Leading indicators are slowing, but still growing.
The Conference Board’s Leading Economic Index (LEI) rose 2.7% year over year in April. However, we’re monitoring the LEI more closely these days as the economic cycle matures and signs of moderating growth emerge. As shown in the LPL Chart of the Day, April’s reading was the LEI’s slowest pace of year-over-year growth since February 2017.
Still, the LEI is squarely in positive territory, which bodes well for the durability of this expansion. Since 1970, the LEI has turned negative year over year an average of 14 months before every recession. The LEI, which we include as one of the “Five Forecasters” of our Recession Watch Dashboard, has yet to turn negative this cycle.

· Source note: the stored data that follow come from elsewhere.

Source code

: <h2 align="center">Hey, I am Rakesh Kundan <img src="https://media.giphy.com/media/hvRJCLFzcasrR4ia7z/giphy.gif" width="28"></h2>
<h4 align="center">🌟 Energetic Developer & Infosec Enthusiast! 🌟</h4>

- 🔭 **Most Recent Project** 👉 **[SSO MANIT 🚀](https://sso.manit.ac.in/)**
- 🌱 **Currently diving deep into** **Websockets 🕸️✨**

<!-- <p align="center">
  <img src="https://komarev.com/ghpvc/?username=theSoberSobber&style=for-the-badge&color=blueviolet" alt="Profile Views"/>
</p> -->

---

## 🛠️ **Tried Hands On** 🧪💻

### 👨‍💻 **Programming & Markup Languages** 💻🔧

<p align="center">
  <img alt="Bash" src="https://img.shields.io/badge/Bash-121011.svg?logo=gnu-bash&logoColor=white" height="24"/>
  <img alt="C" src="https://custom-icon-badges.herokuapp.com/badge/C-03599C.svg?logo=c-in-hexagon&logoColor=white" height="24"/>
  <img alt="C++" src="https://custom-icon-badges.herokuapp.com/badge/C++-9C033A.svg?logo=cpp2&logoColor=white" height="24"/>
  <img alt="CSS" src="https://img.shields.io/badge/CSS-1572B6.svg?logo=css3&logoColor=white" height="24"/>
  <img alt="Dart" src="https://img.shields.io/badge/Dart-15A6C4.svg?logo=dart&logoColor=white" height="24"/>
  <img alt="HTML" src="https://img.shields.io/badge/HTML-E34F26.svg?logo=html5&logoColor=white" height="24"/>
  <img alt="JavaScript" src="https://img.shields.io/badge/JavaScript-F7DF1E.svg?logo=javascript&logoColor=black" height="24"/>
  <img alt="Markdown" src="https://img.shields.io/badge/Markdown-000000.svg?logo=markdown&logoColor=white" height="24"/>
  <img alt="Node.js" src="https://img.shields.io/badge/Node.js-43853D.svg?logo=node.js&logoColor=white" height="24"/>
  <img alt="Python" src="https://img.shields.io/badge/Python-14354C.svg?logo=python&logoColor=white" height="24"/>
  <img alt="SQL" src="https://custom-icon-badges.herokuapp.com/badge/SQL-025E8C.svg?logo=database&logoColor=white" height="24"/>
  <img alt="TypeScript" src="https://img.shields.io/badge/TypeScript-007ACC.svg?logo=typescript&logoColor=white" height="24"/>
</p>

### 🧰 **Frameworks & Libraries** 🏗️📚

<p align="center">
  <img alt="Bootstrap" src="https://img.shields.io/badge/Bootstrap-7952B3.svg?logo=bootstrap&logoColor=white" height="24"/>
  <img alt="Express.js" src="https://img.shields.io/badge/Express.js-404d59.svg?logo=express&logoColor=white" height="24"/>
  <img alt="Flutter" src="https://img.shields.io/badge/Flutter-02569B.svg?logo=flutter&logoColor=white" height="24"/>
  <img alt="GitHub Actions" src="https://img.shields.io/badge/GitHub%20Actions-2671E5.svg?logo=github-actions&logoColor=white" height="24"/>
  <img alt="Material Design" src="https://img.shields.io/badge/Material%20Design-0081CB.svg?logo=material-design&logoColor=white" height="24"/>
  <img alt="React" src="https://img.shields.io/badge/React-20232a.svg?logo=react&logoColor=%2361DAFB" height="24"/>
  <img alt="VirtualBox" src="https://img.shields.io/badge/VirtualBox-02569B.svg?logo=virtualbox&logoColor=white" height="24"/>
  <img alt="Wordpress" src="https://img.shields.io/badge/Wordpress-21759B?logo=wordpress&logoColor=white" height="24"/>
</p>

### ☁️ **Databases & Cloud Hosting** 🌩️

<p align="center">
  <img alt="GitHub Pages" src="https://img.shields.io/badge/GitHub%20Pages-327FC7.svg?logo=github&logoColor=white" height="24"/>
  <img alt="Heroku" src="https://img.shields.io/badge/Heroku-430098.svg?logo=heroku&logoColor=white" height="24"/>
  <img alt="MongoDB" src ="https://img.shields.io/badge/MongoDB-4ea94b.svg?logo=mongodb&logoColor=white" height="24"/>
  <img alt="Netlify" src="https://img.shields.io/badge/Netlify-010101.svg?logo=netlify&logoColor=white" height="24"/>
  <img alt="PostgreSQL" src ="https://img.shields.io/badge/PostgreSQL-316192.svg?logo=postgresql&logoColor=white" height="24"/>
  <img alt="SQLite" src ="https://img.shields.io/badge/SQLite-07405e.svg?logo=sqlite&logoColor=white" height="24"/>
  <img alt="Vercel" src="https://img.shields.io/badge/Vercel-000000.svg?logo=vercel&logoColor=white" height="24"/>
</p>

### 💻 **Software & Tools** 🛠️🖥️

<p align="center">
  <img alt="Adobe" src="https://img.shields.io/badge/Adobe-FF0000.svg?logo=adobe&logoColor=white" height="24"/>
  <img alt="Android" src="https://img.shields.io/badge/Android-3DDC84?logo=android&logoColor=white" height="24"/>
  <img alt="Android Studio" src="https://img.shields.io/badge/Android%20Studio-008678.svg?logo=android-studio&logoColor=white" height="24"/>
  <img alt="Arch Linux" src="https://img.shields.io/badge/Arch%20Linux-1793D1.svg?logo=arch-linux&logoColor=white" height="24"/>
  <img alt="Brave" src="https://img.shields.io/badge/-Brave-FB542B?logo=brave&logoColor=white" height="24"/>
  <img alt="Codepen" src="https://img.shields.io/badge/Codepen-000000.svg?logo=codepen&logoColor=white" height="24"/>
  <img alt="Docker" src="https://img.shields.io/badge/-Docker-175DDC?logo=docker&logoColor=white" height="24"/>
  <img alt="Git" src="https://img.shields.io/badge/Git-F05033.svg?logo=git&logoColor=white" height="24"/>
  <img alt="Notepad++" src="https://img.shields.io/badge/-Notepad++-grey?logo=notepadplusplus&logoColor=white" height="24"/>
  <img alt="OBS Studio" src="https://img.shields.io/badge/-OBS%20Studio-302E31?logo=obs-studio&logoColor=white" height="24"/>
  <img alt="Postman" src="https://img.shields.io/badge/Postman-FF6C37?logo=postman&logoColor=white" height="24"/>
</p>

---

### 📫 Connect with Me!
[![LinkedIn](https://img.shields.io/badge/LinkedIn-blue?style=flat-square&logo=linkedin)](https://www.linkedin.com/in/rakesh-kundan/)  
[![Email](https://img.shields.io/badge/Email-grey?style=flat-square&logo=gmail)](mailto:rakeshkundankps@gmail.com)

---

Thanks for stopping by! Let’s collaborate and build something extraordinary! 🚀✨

“Some investors have pointed out slowing LEI growth as a reason for caution,” said LPL Research Chief Investment Strategist John Lynch. “However, the LEI still points to economic gains, as the majority of LEI components are growing.”
The LEI is calculated from 10 individual leading data sets, including weekly jobless claims, manufacturers’ new orders, building permits, and stock prices. In the past two LEI readings, only 2 of 10 components were net drags on the index: the Institute for Supply Management’s New Orders Index and new orders of nondefense capital goods. In contrast, at the end of each of the past four economic cycles, more than half of the LEI components were in decline.
Trade uncertainty has weighed on business and consumer demand over the past several months, so weakness in manufacturing-related indicators isn’t surprising. We’d like to see improvement in that sector, but we don’t expect much progress until U.S.-China trade tensions die down.